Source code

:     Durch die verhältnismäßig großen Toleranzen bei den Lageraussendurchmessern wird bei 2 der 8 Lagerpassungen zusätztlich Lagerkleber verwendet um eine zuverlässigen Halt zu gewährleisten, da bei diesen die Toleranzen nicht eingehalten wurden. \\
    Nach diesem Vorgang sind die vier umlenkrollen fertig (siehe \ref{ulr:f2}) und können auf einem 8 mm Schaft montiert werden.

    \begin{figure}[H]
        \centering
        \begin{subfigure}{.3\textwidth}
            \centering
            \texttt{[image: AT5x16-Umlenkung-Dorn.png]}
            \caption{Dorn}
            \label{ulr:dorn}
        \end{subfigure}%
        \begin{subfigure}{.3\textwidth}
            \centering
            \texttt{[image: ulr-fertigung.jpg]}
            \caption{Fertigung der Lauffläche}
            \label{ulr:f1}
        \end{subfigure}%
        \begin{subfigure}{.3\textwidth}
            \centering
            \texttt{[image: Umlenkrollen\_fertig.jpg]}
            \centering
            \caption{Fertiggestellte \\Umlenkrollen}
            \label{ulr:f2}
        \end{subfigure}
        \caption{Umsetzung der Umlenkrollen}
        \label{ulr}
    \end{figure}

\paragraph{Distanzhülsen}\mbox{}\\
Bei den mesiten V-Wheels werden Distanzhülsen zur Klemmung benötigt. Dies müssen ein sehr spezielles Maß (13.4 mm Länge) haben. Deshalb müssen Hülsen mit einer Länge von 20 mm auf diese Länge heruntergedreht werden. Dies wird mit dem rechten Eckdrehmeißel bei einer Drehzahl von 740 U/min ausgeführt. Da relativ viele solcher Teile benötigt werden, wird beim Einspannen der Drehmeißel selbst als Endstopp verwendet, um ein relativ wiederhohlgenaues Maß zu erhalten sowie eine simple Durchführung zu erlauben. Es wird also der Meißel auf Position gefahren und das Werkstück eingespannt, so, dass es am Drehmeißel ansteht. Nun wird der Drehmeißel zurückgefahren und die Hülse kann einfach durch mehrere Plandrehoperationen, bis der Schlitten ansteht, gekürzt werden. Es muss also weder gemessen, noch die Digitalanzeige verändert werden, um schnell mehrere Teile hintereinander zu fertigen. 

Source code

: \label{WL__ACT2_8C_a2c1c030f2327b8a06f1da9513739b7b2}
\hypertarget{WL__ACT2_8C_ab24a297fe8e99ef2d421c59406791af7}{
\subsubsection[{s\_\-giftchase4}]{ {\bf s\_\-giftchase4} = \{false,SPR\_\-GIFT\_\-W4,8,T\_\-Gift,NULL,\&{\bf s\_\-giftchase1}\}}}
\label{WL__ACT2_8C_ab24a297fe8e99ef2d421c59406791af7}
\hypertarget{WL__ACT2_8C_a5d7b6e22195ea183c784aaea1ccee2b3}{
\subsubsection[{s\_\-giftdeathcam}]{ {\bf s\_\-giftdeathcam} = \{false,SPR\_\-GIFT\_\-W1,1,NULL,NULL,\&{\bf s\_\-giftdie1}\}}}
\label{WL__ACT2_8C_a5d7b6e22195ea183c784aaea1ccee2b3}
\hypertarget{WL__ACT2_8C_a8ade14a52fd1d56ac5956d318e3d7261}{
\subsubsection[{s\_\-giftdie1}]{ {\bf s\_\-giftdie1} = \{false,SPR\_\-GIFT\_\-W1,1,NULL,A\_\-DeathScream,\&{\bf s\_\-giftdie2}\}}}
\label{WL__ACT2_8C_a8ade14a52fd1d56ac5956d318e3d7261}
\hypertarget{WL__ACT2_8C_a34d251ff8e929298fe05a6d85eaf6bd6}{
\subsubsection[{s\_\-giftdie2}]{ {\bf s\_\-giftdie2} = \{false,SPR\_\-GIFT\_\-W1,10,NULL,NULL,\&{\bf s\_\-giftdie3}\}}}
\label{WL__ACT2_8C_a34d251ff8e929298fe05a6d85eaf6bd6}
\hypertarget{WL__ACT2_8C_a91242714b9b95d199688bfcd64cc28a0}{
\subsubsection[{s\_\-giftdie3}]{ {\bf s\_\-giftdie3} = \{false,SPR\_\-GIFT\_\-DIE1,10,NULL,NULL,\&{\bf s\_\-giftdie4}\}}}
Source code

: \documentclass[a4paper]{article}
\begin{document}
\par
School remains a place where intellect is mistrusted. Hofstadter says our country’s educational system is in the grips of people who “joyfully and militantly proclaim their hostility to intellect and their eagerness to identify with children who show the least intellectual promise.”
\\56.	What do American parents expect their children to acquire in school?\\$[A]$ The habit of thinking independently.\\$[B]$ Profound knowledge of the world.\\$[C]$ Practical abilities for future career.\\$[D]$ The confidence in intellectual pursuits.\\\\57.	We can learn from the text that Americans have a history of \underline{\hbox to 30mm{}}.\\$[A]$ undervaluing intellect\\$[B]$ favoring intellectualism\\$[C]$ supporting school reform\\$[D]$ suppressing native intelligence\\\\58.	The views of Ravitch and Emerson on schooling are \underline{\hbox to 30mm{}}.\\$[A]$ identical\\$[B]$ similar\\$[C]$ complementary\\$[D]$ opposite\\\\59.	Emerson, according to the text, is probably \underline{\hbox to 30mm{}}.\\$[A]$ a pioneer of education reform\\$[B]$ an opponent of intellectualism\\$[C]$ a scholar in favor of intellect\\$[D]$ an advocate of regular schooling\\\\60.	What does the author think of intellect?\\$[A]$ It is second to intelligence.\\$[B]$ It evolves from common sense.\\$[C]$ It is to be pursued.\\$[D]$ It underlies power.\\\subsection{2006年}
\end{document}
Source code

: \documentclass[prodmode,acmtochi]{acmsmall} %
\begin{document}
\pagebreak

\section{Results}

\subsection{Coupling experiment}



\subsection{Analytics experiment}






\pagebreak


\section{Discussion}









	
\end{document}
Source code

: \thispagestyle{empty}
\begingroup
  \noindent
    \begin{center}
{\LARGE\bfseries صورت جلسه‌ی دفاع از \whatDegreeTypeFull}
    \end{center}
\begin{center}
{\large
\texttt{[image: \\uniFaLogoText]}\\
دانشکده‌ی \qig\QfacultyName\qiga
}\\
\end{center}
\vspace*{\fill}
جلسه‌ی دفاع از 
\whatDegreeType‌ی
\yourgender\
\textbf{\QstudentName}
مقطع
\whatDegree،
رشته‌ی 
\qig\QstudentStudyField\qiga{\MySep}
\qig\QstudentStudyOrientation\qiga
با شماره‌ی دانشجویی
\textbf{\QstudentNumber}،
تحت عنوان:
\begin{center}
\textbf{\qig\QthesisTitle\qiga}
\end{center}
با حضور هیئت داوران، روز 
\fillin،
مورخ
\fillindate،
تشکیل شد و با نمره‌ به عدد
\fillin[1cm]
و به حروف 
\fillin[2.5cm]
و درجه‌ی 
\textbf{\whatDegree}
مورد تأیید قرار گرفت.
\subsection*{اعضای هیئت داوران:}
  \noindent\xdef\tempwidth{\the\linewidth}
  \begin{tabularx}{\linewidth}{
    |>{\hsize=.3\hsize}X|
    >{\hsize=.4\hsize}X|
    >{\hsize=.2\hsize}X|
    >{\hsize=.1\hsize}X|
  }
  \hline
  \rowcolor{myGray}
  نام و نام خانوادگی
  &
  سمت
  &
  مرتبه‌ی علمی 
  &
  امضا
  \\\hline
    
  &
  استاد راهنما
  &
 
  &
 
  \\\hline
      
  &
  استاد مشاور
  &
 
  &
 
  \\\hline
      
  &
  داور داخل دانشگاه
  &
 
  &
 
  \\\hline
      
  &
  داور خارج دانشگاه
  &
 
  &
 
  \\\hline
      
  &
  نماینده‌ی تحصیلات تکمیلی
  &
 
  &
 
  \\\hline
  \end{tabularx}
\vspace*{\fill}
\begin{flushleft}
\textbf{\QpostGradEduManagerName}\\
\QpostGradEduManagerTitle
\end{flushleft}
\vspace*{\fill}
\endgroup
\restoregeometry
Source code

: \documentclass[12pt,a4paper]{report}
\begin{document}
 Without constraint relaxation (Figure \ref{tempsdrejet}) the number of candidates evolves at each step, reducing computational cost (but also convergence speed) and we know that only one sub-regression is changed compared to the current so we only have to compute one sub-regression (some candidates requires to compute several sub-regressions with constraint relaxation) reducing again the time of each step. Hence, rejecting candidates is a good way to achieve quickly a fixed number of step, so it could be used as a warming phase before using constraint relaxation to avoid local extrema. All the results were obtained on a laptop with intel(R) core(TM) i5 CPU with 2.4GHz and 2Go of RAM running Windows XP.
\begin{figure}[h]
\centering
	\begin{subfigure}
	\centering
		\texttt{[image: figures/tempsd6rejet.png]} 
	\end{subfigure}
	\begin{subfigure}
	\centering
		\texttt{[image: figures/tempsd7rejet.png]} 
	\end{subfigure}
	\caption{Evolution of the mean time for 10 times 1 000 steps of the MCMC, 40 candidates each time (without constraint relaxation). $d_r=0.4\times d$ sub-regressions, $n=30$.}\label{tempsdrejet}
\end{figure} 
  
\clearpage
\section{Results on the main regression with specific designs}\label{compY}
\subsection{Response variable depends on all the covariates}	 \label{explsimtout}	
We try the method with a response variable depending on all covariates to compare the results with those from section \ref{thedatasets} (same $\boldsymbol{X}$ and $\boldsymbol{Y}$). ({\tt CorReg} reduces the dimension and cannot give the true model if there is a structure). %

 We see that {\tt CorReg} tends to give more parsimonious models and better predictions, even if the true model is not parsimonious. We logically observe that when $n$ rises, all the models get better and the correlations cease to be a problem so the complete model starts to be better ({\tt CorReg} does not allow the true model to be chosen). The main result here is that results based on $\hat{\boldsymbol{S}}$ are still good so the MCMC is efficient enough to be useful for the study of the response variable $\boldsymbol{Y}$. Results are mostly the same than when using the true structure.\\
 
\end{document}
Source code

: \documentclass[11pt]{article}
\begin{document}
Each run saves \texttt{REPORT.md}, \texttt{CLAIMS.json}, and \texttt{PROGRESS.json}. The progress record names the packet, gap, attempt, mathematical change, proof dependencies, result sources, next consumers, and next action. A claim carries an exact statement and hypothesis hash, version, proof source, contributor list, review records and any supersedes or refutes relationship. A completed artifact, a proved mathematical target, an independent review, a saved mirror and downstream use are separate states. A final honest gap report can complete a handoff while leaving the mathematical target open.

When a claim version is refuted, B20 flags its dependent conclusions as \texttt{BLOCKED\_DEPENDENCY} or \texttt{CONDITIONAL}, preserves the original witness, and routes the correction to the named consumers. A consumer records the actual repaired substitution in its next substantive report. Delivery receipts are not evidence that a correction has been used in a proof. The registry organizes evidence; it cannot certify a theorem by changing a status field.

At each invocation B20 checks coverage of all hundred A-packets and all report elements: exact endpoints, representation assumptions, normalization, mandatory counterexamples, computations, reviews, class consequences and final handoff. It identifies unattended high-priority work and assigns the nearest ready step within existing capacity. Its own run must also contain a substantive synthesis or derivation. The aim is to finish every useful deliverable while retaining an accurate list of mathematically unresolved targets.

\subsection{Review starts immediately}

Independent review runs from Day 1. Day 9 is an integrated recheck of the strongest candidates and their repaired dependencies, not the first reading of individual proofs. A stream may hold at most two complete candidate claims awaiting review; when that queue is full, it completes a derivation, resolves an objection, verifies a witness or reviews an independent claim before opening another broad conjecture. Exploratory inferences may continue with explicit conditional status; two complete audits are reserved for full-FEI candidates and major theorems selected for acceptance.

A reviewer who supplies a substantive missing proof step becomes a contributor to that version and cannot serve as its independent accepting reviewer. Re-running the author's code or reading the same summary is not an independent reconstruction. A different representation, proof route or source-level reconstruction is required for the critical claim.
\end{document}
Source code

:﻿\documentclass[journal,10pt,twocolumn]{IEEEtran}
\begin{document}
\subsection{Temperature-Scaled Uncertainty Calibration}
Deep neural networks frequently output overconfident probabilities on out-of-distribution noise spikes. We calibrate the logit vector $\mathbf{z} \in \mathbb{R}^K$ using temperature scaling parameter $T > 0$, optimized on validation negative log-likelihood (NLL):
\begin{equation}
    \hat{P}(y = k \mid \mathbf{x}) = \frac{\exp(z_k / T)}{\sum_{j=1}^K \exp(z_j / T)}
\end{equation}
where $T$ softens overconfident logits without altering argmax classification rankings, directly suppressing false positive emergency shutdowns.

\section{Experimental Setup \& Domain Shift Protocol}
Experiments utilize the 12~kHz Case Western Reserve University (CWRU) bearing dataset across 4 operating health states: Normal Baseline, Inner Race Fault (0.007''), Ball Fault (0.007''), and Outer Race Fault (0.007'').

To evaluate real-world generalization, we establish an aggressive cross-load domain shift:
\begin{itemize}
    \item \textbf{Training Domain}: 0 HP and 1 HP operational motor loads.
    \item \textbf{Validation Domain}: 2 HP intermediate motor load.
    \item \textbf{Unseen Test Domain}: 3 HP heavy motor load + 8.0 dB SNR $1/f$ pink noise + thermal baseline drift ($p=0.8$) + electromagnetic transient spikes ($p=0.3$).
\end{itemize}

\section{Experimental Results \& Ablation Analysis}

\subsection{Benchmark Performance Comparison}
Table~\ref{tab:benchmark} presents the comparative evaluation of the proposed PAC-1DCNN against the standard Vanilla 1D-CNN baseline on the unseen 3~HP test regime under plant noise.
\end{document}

### Problem details
For every line above that includes the string "هیئت", copy the line.

### Reply
با حضور هیئت داوران، روز 
\subsection*{اعضای هیئت داوران:}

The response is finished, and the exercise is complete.